11. A cutter device (200) for creating tunnels, comprising:

a main frame (201);

a support (202), the support (202) being mounted on the main frame and being slidable relative to the main frame in a longitudinal direction of the cutter device;

a knife arm (203), the knife arm (203) being mounted on the support (202) and being rotatable about a vertical axis (204);

the tool bit (100) of any of claims 1 to 10, the tool bit (100) being mounted at a distal end of the tool arm (203).

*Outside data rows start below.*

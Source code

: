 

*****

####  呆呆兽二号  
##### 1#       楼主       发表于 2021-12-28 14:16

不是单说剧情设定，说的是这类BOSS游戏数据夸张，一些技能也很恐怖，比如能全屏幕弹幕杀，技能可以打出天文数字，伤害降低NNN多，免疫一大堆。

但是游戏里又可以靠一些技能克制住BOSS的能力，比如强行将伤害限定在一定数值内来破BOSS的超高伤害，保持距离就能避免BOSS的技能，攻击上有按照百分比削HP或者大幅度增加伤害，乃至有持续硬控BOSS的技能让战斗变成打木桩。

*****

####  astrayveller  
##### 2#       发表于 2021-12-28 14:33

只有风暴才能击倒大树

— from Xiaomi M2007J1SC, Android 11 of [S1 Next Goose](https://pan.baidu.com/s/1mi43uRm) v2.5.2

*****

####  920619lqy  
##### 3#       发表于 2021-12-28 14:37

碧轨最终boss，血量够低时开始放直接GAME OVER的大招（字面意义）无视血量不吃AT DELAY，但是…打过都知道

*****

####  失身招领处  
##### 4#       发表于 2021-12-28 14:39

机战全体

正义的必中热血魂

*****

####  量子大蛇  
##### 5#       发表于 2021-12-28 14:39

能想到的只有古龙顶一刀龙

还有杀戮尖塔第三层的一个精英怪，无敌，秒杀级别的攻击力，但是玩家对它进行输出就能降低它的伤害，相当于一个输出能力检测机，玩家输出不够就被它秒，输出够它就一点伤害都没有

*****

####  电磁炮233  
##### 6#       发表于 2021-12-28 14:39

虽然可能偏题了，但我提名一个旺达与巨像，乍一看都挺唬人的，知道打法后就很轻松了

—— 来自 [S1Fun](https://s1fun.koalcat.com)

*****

12. The cutter device according to claim 11, wherein the cutter head is mounted at the distal end of the cutter arm (203) in such a manner that: such that a free cutting angle (303) defined by the rock face and a plane formed in the cut by the cutting edge of the disc cutter is in the range of 5 to 40 degrees, preferably in the range of 20 to 35 degrees.

13. The cutter device of claim 11 or 12, wherein the cutter device further comprises a loading means (205), the loading means (205) being mounted on a lateral side of the cutter head and configured to collect material cut by the cutter head.

14. The cutter device of any one of claims 11 to 13, further comprising: a slewing gear mechanism or linear arm actuator (206), the slewing gear mechanism or linear arm actuator (206) to actuate the knife arm (203) to slew about the vertical axis (204); and/or a support actuator (207), the support actuator (207) to actuate the support (202) to slide relative to the main frame.

15. Tool apparatus according to any one of claims 11 to 14, further comprising a plurality of pit-bottom and pit-top engagement means (208) mounted at the main frame and/or the support (402), the plurality of pit-bottom and pit-top engagement means (208) being extendable and retractable to raise and lower the tool apparatus.